## EXERCISE DETAILS
Although the data below holds other lines too, output only those from the line with "persist correctly |" up to and including the line with "Or create a", exactly as they appear.

## INPUT DATA
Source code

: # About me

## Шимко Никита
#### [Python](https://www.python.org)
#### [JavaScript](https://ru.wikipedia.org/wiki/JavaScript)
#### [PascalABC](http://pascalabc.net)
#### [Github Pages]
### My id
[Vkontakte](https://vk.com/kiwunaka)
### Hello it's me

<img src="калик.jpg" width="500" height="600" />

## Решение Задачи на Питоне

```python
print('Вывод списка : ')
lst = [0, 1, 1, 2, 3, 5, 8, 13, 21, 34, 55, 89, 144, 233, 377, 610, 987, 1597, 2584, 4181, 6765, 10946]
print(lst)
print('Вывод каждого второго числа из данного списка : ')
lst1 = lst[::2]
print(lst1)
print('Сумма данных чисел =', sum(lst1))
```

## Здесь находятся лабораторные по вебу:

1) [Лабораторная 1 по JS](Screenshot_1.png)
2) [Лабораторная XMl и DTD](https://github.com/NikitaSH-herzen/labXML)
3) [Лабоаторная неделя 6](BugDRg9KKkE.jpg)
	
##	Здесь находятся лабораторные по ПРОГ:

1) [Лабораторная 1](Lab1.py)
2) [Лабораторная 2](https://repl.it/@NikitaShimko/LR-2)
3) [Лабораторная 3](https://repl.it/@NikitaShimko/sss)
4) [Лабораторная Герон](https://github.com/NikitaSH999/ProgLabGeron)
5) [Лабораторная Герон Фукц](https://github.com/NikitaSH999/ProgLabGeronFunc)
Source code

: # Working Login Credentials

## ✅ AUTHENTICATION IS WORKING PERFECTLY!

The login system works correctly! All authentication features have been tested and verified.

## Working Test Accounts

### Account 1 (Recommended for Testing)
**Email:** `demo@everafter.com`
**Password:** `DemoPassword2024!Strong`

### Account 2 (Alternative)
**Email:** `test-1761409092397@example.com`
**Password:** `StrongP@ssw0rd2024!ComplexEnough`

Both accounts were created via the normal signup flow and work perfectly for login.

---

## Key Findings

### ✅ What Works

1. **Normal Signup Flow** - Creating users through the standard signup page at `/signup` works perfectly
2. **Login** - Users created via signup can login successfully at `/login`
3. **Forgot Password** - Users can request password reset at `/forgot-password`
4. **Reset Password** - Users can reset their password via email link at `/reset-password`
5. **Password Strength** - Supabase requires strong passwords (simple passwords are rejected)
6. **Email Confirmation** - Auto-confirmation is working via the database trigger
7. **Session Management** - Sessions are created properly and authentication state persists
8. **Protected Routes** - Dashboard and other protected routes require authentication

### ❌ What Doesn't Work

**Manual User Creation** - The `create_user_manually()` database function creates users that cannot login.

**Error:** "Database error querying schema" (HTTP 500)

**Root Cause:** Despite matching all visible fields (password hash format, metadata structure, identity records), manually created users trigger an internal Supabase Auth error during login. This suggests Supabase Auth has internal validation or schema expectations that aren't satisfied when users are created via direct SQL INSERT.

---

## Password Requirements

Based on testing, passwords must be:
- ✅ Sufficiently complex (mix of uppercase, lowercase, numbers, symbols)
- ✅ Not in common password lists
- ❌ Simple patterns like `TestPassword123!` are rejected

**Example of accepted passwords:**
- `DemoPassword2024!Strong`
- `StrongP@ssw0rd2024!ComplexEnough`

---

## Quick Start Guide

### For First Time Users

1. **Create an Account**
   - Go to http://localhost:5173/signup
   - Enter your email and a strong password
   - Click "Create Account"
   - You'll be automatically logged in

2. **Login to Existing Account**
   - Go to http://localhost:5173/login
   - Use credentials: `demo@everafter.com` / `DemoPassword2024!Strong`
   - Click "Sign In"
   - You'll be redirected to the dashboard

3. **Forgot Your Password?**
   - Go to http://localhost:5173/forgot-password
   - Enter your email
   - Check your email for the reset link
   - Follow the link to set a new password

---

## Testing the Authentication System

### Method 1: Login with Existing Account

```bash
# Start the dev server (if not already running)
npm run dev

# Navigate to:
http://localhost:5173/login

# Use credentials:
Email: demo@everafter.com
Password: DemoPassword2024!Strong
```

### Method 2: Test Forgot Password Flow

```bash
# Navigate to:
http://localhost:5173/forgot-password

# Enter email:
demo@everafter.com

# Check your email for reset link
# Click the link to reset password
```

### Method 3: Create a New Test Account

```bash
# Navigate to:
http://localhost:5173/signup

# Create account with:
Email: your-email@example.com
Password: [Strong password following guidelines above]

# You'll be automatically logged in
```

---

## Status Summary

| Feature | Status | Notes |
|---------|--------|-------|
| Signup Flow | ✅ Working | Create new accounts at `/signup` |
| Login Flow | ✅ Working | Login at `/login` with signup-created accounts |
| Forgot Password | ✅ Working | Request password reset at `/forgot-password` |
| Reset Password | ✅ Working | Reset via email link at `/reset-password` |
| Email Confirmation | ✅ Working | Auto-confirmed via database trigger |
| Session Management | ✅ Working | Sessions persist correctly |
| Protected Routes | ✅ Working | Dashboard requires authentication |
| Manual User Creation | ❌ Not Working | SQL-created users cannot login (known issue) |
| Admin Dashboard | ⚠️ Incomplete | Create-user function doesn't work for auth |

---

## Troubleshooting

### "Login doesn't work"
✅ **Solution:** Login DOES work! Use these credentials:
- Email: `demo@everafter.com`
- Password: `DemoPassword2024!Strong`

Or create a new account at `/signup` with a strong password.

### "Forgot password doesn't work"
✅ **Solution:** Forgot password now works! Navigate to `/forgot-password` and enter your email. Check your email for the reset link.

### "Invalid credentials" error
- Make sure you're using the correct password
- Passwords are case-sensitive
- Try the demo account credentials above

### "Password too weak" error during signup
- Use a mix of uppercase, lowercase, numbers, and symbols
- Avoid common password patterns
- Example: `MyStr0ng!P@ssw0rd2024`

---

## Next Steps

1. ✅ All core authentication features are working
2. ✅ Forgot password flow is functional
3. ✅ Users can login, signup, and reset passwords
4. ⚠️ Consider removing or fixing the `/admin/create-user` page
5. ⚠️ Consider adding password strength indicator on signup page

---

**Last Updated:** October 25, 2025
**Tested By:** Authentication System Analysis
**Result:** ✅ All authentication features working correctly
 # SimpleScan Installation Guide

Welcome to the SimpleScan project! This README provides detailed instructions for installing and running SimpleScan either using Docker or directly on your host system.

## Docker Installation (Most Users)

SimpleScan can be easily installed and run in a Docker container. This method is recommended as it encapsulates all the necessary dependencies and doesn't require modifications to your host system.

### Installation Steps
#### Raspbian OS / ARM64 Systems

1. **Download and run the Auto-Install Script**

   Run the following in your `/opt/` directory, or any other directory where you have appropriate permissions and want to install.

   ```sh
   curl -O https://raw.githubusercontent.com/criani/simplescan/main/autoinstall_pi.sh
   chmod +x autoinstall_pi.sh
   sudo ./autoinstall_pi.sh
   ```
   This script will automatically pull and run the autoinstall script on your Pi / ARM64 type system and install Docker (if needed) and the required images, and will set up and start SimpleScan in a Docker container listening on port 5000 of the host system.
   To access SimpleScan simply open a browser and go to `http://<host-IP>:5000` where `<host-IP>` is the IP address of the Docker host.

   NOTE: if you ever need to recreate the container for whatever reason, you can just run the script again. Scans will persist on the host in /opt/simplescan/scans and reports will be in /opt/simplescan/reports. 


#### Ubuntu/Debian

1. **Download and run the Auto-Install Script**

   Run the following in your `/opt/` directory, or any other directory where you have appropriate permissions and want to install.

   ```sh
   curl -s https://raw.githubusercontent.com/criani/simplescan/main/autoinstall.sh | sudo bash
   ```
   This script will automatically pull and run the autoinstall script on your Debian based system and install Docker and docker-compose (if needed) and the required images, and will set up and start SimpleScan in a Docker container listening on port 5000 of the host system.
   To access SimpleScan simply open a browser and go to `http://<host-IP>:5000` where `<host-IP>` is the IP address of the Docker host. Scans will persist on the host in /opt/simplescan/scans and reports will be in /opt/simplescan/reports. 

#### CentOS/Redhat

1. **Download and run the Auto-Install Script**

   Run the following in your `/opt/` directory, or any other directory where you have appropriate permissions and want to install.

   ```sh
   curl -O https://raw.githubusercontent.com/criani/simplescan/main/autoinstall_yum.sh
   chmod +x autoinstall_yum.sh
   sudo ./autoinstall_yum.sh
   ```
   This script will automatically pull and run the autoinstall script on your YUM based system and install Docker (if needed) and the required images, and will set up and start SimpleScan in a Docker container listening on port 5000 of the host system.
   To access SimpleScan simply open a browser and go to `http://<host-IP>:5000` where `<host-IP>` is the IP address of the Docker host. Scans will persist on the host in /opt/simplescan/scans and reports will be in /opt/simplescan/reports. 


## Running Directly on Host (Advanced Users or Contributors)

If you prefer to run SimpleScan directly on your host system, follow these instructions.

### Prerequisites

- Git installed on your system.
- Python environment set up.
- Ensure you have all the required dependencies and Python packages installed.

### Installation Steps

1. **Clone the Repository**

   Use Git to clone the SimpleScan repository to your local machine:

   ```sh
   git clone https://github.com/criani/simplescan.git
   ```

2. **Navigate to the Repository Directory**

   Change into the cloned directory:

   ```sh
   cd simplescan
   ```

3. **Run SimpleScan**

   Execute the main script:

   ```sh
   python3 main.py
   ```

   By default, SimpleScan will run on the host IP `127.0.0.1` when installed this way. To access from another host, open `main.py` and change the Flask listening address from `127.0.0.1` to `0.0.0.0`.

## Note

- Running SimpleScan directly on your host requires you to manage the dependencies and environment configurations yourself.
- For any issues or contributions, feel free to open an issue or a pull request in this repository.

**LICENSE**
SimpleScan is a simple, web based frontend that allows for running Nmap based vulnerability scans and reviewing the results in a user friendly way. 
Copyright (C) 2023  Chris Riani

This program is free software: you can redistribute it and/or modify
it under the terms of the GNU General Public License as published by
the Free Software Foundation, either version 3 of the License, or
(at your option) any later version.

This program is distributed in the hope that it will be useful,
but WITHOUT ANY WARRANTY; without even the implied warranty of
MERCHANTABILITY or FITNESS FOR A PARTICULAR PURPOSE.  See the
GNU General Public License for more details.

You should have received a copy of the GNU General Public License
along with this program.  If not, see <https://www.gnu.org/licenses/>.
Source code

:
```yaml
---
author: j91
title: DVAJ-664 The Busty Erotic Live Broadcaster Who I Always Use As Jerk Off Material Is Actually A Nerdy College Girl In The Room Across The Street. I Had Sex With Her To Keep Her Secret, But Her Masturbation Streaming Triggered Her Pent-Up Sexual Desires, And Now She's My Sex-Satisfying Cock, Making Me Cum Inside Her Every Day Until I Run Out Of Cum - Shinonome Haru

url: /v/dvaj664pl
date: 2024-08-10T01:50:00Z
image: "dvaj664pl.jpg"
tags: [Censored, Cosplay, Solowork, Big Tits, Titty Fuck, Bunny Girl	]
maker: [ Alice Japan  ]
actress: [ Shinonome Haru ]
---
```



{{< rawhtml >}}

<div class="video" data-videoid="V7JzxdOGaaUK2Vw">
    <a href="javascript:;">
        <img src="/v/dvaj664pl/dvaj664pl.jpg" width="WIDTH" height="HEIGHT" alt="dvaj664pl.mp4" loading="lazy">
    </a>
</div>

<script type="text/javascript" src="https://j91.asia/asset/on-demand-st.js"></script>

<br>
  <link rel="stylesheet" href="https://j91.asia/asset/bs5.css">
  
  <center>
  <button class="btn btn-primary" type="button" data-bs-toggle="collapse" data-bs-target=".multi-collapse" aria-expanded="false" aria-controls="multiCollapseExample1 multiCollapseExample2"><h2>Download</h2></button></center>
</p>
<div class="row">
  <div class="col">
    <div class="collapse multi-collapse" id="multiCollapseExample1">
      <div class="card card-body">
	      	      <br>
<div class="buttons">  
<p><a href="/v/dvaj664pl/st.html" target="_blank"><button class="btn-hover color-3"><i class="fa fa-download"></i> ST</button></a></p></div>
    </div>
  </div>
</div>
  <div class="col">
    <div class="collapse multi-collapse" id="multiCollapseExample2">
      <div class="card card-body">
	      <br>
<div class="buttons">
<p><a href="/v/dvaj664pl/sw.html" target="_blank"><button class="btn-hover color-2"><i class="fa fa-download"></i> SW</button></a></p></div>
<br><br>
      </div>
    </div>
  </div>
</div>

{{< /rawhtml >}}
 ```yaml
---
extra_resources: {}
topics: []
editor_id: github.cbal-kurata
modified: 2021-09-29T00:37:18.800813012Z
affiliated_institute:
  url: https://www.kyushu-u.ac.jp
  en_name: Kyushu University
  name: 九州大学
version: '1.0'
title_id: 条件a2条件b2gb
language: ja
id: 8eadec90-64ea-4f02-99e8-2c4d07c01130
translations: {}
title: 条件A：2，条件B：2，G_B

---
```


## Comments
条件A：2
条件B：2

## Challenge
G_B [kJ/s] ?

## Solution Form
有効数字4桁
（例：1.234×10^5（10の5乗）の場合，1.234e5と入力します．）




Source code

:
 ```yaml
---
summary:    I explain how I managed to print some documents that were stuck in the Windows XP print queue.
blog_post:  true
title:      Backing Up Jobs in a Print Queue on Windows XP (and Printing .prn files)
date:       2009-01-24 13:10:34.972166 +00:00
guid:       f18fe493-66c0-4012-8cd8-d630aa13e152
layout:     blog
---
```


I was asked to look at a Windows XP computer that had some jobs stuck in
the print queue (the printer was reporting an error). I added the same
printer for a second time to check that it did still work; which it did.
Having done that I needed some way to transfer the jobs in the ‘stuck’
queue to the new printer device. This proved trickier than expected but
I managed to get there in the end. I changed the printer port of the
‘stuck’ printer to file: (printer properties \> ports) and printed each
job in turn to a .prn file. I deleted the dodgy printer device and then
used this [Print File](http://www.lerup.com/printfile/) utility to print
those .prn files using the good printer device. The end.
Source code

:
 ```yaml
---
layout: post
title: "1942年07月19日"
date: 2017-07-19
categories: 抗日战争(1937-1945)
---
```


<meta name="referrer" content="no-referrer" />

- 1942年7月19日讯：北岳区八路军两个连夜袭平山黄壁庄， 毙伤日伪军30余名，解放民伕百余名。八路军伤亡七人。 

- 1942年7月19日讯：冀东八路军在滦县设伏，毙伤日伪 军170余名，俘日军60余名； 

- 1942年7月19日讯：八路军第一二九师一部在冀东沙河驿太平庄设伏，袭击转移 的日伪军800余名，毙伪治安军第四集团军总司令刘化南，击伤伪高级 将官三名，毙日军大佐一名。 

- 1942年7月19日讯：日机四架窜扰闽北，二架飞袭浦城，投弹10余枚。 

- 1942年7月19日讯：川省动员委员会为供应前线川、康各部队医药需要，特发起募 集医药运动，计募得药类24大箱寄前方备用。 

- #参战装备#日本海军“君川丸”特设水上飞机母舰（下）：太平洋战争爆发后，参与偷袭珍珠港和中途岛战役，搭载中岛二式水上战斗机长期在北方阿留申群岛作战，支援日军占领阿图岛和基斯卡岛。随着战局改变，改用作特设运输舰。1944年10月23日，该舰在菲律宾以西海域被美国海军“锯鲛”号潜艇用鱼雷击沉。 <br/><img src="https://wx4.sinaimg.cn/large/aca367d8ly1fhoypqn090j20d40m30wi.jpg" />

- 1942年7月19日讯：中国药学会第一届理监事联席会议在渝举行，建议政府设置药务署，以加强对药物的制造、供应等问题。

## RESULT FOR THIS TASK
| Session Management | ✅ Working | Sessions persist correctly |
| Protected Routes | ✅ Working | Dashboard requires authentication |
| Manual User Creation | ❌ Not Working | SQL-created users cannot login (known issue) |
| Admin Dashboard | ⚠️ Incomplete | Create-user function doesn't work for auth |

---

## Troubleshooting

### "Login doesn't work"
✅ **Solution:** Login DOES work! Use these credentials:
- Email: `demo@everafter.com`
- Password: `DemoPassword2024!Strong`

Or create a new account at `/signup` with a strong password.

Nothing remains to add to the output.